“Commence firing.”
The Terran battle line let loose a devastating hail of beams and missiles that caught the advanced elements of the Komani attackers in an inescapable deluge of fire. The force beams sprayed back and forth across the lines of warriors and their little flyers. Men and machines were sliced apart, brush and grass set ablaze, rocks and earth vaporized by the intense beams of light. Anti-personnel missiles exploded overhead, showering the area with deadly shrapnel.

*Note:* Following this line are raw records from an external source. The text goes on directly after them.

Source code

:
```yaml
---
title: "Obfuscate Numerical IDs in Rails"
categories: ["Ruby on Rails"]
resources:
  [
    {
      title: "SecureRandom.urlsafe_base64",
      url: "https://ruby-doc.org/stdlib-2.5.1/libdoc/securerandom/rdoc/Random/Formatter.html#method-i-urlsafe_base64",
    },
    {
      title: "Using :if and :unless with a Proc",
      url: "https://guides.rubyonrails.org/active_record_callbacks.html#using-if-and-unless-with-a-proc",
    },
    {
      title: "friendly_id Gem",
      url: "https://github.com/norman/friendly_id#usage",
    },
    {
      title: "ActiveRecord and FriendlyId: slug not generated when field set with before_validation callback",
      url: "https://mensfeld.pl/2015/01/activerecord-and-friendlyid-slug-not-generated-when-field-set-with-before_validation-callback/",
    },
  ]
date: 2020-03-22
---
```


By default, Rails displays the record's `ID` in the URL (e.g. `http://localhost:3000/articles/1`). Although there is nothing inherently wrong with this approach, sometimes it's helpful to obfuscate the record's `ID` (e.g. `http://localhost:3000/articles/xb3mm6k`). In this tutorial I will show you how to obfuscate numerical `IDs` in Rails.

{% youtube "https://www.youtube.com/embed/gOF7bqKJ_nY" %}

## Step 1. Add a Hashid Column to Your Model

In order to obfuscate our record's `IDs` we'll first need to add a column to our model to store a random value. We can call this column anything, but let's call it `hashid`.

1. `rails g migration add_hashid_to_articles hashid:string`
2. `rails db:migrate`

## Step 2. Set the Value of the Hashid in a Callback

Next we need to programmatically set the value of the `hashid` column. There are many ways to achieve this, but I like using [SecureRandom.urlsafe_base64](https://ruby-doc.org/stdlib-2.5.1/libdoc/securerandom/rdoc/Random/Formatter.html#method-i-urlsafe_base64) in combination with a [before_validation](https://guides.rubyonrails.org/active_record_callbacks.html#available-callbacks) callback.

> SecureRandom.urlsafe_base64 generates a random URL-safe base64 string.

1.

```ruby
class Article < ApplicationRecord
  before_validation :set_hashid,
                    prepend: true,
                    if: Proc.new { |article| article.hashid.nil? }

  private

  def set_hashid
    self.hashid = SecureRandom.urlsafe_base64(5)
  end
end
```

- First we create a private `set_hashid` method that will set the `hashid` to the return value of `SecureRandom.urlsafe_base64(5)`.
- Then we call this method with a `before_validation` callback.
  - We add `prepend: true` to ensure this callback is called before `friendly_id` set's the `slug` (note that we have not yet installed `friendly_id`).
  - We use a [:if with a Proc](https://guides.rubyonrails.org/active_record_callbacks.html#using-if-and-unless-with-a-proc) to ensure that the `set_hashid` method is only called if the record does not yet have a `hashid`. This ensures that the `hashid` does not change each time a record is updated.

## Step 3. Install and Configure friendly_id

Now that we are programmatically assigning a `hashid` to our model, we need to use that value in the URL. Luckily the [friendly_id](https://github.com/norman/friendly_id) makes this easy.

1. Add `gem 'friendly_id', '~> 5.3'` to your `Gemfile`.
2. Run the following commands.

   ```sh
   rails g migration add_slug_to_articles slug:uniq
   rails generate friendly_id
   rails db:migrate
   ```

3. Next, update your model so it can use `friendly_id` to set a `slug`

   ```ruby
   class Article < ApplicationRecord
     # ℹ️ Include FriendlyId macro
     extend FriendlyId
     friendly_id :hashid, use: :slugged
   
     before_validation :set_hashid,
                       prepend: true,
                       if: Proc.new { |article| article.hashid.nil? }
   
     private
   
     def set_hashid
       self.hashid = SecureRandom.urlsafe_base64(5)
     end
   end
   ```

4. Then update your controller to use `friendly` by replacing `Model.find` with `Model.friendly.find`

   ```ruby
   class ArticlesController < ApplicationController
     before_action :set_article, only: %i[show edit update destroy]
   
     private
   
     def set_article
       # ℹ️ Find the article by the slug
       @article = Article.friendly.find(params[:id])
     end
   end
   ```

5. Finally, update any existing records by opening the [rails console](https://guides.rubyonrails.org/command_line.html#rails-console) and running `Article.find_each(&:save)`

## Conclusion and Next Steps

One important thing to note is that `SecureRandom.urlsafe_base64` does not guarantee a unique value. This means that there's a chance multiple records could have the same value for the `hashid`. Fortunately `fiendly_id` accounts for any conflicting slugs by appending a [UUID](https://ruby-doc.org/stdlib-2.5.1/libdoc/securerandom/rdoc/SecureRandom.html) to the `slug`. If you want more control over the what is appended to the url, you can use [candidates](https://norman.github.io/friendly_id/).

The spearhead of the Komani attack was shattered. The Terran curtain of fire began to creep up the face of the hills, catching the Komani warriors further back. The Komani advance halted and the warriors took whatever cover they could find among the sparse bushes and Jagged rocks of the hillsides.
“We stopped them!” the exec marveled. “Stopped them cold,”
“Too easily,” Vorgens countered.
“We could counterattack; move up those hills and mop them up.”
Vorgens shook his head. “Perhaps that’s what they expect us to do. No, instead of attacking, we’re moving back. Pass the word—all units to fall back slowly half a mile.”
“But that will give us less room for maneuvering— make us a more compact target.”
“Yes, and it will also make a greater open space between us and the enemy; an open space almost completely without cover. This is a rear guard action, remember. We’re trying to avoid major contact with the enemy.”
The exec nodded, then began giving out the necessary orders on his communicator.
Slowly, the ponderous dreadnaughts and cruisers and their escorting vehicles began to withdraw from their positions. The battlewagons on the flanks pulled back first, then those in the center joined in the movement. A huge bowed line, spreading nearly the width of the valley floor, edged backward, away from the still-risingun.